今年の年明けから、ゆっくり読み進めた本があります。渡辺京二氏の「逝きし世の面影」。いよいよ読んじゃいました。

失われた江戸・徳川文明のありようを、当時の日本を訪れた外国人の目線をたどることで浮かび上がらせている。あけすけな庶民の活気が充満している。

江戸時代というのは明確な階級社会で、農工商の人々は不自由してたんだろうなと思いきや、明るく満ち足りた生活を送っていた。

自然を愛で、動物を愛し、家族と簡素ながらも豊かな生活を送る。工業社会の強いられた生活はないのだ。役人もその一人。官が抑えつけるのではなく、地域の規律に日常生活を委ねた面があるという。

元に戻せといっても詮無い。けれども、こういう本を読むと救われる現代人は多いんじゃないかと思える。
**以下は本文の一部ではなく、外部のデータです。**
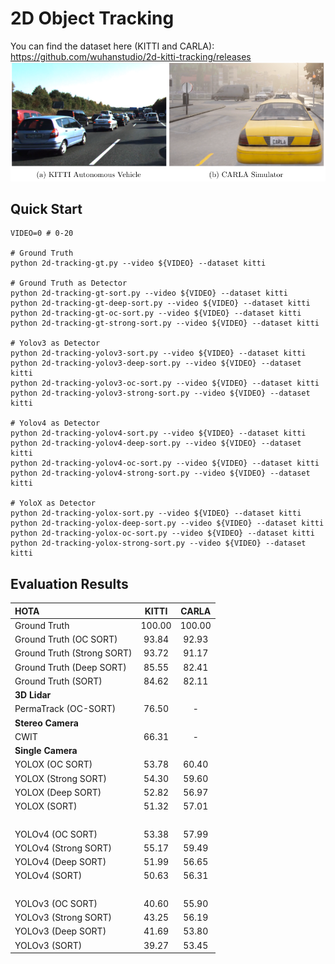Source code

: # 2D Object Tracking

You can find the dataset here (KITTI and CARLA): https://github.com/wuhanstudio/2d-kitti-tracking/releases
![](demo.png)

## Quick Start

    VIDEO=0 # 0-20
      
    # Ground Truth
    python 2d-tracking-gt.py --video ${VIDEO} --dataset kitti
    
    # Ground Truth as Detector
    python 2d-tracking-gt-sort.py --video ${VIDEO} --dataset kitti
    python 2d-tracking-gt-deep-sort.py --video ${VIDEO} --dataset kitti
    python 2d-tracking-gt-oc-sort.py --video ${VIDEO} --dataset kitti
    python 2d-tracking-gt-strong-sort.py --video ${VIDEO} --dataset kitti
    
    # Yolov3 as Detector
    python 2d-tracking-yolov3-sort.py --video ${VIDEO} --dataset kitti
    python 2d-tracking-yolov3-deep-sort.py --video ${VIDEO} --dataset kitti
    python 2d-tracking-yolov3-oc-sort.py --video ${VIDEO} --dataset kitti
    python 2d-tracking-yolov3-strong-sort.py --video ${VIDEO} --dataset kitti
    
    # Yolov4 as Detector
    python 2d-tracking-yolov4-sort.py --video ${VIDEO} --dataset kitti
    python 2d-tracking-yolov4-deep-sort.py --video ${VIDEO} --dataset kitti
    python 2d-tracking-yolov4-oc-sort.py --video ${VIDEO} --dataset kitti
    python 2d-tracking-yolov4-strong-sort.py --video ${VIDEO} --dataset kitti
    
    # YoloX as Detector
    python 2d-tracking-yolox-sort.py --video ${VIDEO} --dataset kitti
    python 2d-tracking-yolox-deep-sort.py --video ${VIDEO} --dataset kitti
    python 2d-tracking-yolox-oc-sort.py --video ${VIDEO} --dataset kitti
    python 2d-tracking-yolox-strong-sort.py --video ${VIDEO} --dataset kitti

## Evaluation Results

| HOTA                       | KITTI  | CARLA  |
| :------------------------- | :----: | :----: |
| Ground Truth               | 100.00 | 100.00 |
| Ground Truth (OC SORT)     | 93.84  | 92.93  |
| Ground Truth (Strong SORT) | 93.72  | 91.17  |
| Ground Truth (Deep SORT)   | 85.55  | 82.41  |
| Ground Truth (SORT)        | 84.62  | 82.11  |
| **3D Lidar**               |        |        |
| PermaTrack (OC-SORT)       | 76.50  |   -    |
| **Stereo Camera**          |        |        |
| CWIT                       | 66.31  |   -    |
| **Single Camera**          |        |        |
| YOLOX (OC SORT)            | 53.78  | 60.40  |
| YOLOX (Strong SORT)        | 54.30  | 59.60  |
| YOLOX (Deep SORT)          | 52.82  | 56.97  |
| YOLOX (SORT)               | 51.32  | 57.01  |
| &nbsp;                     |        |        |
| YOLOv4 (OC SORT)           | 53.38  | 57.99  |
| YOLOv4 (Strong SORT)       | 55.17  | 59.49  |
| YOLOv4 (Deep SORT)         | 51.99  | 56.65  |
| YOLOv4 (SORT)              | 50.63  | 56.31  |
| &nbsp;                     |        |        |
| YOLOv3 (OC SORT)           | 40.60  | 55.90  |
| YOLOv3 (Strong SORT)       | 43.25  | 56.19  |
| YOLOv3 (Deep SORT)         | 41.69  | 53.80  |
| YOLOv3 (SORT)              | 39.27  | 53.45  |

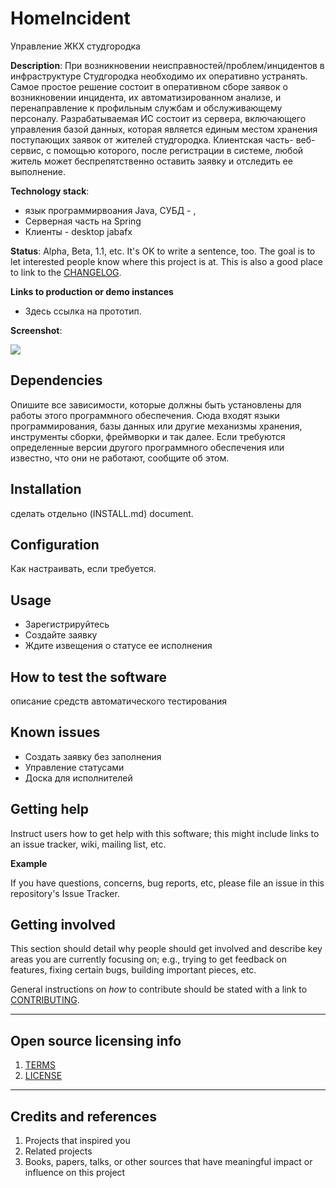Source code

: # HomeIncident
Управление ЖКХ студгородка

**Description**:  При возникновении неисправностей/проблем/инцидентов в инфраструктуре Студгородка необходимо их оперативно устранять. Самое простое решение состоит в оперативном сборе заявок о возникновении инцидента, их автоматизированном анализе, и перенаправление к профильным службам и обслуживающему персоналу.
Разрабатываемая ИС состоит из сервера, включающего управления базой данных, которая является единым местом хранения поступающих заявок от жителей студгородка. 
Клиентская часть- веб-сервис, с помощью которого, после регистрации в системе, любой житель может беспрепятственно оставить заявку и отследить ее выполнение.



**Technology stack**:

  - язык программирвоания Java, СУБД - , 
  - Серверная часть на Spring
  - Клиенты - desktop jabafx

**Status**:  Alpha, Beta, 1.1, etc. It's OK to write a sentence, too. The goal is to let interested people know where this project is at. This is also a good place to link to the [CHANGELOG](CHANGELOG.md).

**Links to production or demo instances**
  - Здесь ссылка на прототип.


**Screenshot**: 

![](https://github.com/olgmina/HomeIncident/blob/e13dd8a99c4b09ae414eafff6859198a8c66d944/%D1%81%D0%BA%D1%80%D0%B8%D0%BD%D1%88%D0%BE%D1%82%20%D0%BF%D1%80%D0%BE%D1%82%D0%BE%D1%82%D0%B8%D0%BF%D0%B0.png)


## Dependencies

Опишите все зависимости, которые должны быть установлены для работы этого программного обеспечения. Сюда входят языки программирования, базы данных или другие механизмы хранения, инструменты сборки, фреймворки и так далее. Если требуются определенные версии другого программного обеспечения или известно, что они не работают, сообщите об этом.

## Installation

сделать отдельно (INSTALL.md) document.

## Configuration

Как настраивать, если требуется.

## Usage

- Зарегистрируйтесь
- Создайте заявку
- Ждите извещения о статусе ее исполнения

## How to test the software

описание средств автоматического тестирования

## Known issues

- Создать заявку без заполнения
- Управление статусами
- Доска для исполнителей

## Getting help

Instruct users how to get help with this software; this might include links to an issue tracker, wiki, mailing list, etc.

**Example**

If you have questions, concerns, bug reports, etc, please file an issue in this repository's Issue Tracker.

## Getting involved

This section should detail why people should get involved and describe key areas you are
currently focusing on; e.g., trying to get feedback on features, fixing certain bugs, building
important pieces, etc.

General instructions on _how_ to contribute should be stated with a link to [CONTRIBUTING](CONTRIBUTING.md).


----

## Open source licensing info
1. [TERMS](TERMS.md)
2. [LICENSE](LICENSE)


----

## Credits and references

1. Projects that inspired you
2. Related projects
3. Books, papers, talks, or other sources that have meaningful impact or influence on this project

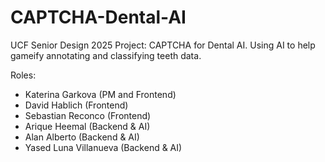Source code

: # CAPTCHA-Dental-AI
UCF Senior Design 2025 Project: CAPTCHA for Dental AI. Using AI to help gameify annotating and classifying teeth data.

Roles:
-  Katerina Garkova (PM and Frontend)
-  David Hablich (Frontend)
-  Sebastian Reconco (Frontend)
-  Arique Heemal (Backend & AI)
-  Alan Alberto (Backend & AI)
-  Yased Luna Villanueva (Backend & AI)
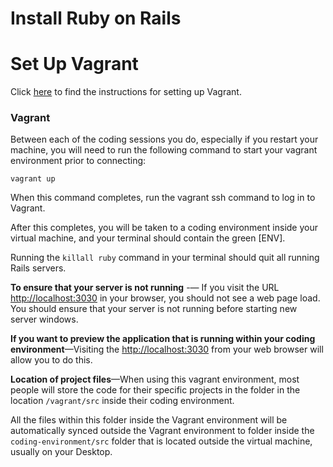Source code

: # Install Ruby on Rails

# Set Up Vagrant

Click [here](windows-vagrant.md) to find the instructions for setting up Vagrant.

### Vagrant

Between each of the coding sessions you do, especially if you restart your machine, you will need to run the following command to start your vagrant environment prior to connecting:

`vagrant up`

When this command completes, run the vagrant ssh command to log in to Vagrant.

After this completes, you will be taken to a coding environment inside your virtual machine, and your terminal should contain the green [ENV].

Running the `killall ruby` command in your terminal should quit all running Rails servers.

**To ensure that your server is not running** -— If you visit the URL [http://localhost:3030](http://localhost:3030) in your browser, you should not see a web page load. You should ensure that your server is not running before starting new server windows.

**If you want to preview the application that is running within your coding environment**—Visiting the [http://localhost:3030](http://localhost:3030) from your web browser will allow you to do this.

**Location of project files**—When using this vagrant environment, most people will store the code for their specific projects in the folder in the location `/vagrant/src` inside their coding environment.

All the files within this folder inside the Vagrant environment will be automatically synced outside the Vagrant environment to folder inside the `coding-environment/src` folder that is located outside the virtual machine, usually on your Desktop.
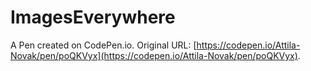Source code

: # ImagesEverywhere

A Pen created on CodePen.io. Original URL: [https://codepen.io/Attila-Novak/pen/poQKVyx](https://codepen.io/Attila-Novak/pen/poQKVyx).

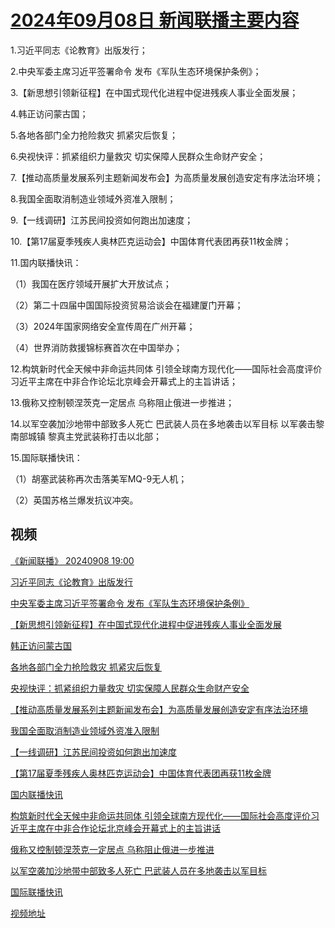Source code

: # [2024年09月08日 新闻联播主要内容](https://tv.cctv.com/lm/xwlb/day/20240908.shtml)

1.习近平同志《论教育》出版发行；

2.中央军委主席习近平签署命令 发布《军队生态环境保护条例》；

3.【新思想引领新征程】在中国式现代化进程中促进残疾人事业全面发展；

4.韩正访问蒙古国；

5.各地各部门全力抢险救灾 抓紧灾后恢复；

6.央视快评：抓紧组织力量救灾 切实保障人民群众生命财产安全；

7.【推动高质量发展系列主题新闻发布会】为高质量发展创造安定有序法治环境；

8.我国全面取消制造业领域外资准入限制；

9.【一线调研】江苏民间投资如何跑出加速度；

10.【第17届夏季残疾人奥林匹克运动会】中国体育代表团再获11枚金牌；

11.国内联播快讯：

（1）我国在医疗领域开展扩大开放试点；

（2）第二十四届中国国际投资贸易洽谈会在福建厦门开幕；

（3）2024年国家网络安全宣传周在广州开幕；

（4）世界消防救援锦标赛首次在中国举办；

12.构筑新时代全天候中非命运共同体 引领全球南方现代化——国际社会高度评价习近平主席在中非合作论坛北京峰会开幕式上的主旨讲话；

13.俄称又控制顿涅茨克一定居点 乌称阻止俄进一步推进；

14.以军空袭加沙地带中部致多人死亡 巴武装人员在多地袭击以军目标 以军袭击黎南部城镇 黎真主党武装称打击以北部；

15.国际联播快讯：

（1）胡塞武装称再次击落美军MQ-9无人机；

（2）英国苏格兰爆发抗议冲突。

## 视频

[《新闻联播》 20240908 19:00](https://tv.cctv.com/2024/09/08/VIDEz9SWh1hp8a1xpuIsWczD240908.shtml)

[习近平同志《论教育》出版发行](https://tv.cctv.com/2024/09/08/VIDE8uSDiRCdXkVWAcW3QKaZ240908.shtml)

[中央军委主席习近平签署命令 发布《军队生态环境保护条例》](https://tv.cctv.com/2024/09/08/VIDEBM1uy3FjTMF3g8GNAiYn240908.shtml)

[【新思想引领新征程】在中国式现代化进程中促进残疾人事业全面发展](https://tv.cctv.com/2024/09/08/VIDEKI2ZeI1WY2u5ha9jBZRF240908.shtml)

[韩正访问蒙古国](https://tv.cctv.com/2024/09/08/VIDEowQTzgPsZQKHQ3TKVqfu240908.shtml)

[各地各部门全力抢险救灾 抓紧灾后恢复](https://tv.cctv.com/2024/09/08/VIDEHpreSwYQtKcRMT6oHGyS240908.shtml)

[央视快评：抓紧组织力量救灾 切实保障人民群众生命财产安全](https://tv.cctv.com/2024/09/08/VIDEkfavw5NdcNv5gnDWfrsA240908.shtml)

[【推动高质量发展系列主题新闻发布会】为高质量发展创造安定有序法治环境](https://tv.cctv.com/2024/09/08/VIDEzlg0n0OpMV3hr6q7lhVa240908.shtml)

[我国全面取消制造业领域外资准入限制](https://tv.cctv.com/2024/09/08/VIDETgAXVVCSpf7YNgiLG6hF240908.shtml)

[【一线调研】江苏民间投资如何跑出加速度](https://tv.cctv.com/2024/09/08/VIDEX67zIbuKxdMEoPAK4if4240908.shtml)

[【第17届夏季残疾人奥林匹克运动会】中国体育代表团再获11枚金牌](https://tv.cctv.com/2024/09/08/VIDEM4vqiMdcyQOqtXnysmfl240908.shtml)

[国内联播快讯](https://tv.cctv.com/2024/09/08/VIDEFHhTTF24Krus7dlSecgp240908.shtml)

[构筑新时代全天候中非命运共同体 引领全球南方现代化——国际社会高度评价习近平主席在中非合作论坛北京峰会开幕式上的主旨讲话](https://tv.cctv.com/2024/09/08/VIDEtFp1NpMs6mBPSJUs8OlR240908.shtml)

[俄称又控制顿涅茨克一定居点 乌称阻止俄进一步推进](https://tv.cctv.com/2024/09/08/VIDEE9UDYtlSoaqrCD8xdUyJ240908.shtml)

[以军空袭加沙地带中部致多人死亡 巴武装人员在多地袭击以军目标](https://tv.cctv.com/2024/09/08/VIDEorAUEfudakOGcVyUIZ0v240908.shtml)

[国际联播快讯](https://tv.cctv.com/2024/09/08/VIDEJ76XWcJ6WDLXiob3U07X240908.shtml)

[视频地址](https://tv.cctv.com/lm/xwlb/day/20240908.shtml)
互いを大切に思い、簡素に暮らす。それで十分と思えれば、肩の力も抜ける。

追いつき追い越せでよそと比べなくてもいい。緩いながらも人々に規律を持たせるルールがあって、その範囲で自由に暮らす。わずらわしくとも暮らしやすい。

逝きし世のよさというのは、たくましく、楽しく生きる人々の活力といえようか。自然に発生する責任感が紡ぎ出す社会。地方もそう、会社もそう。なんとなく、何にこだわって生きるといいか、見えた気がする。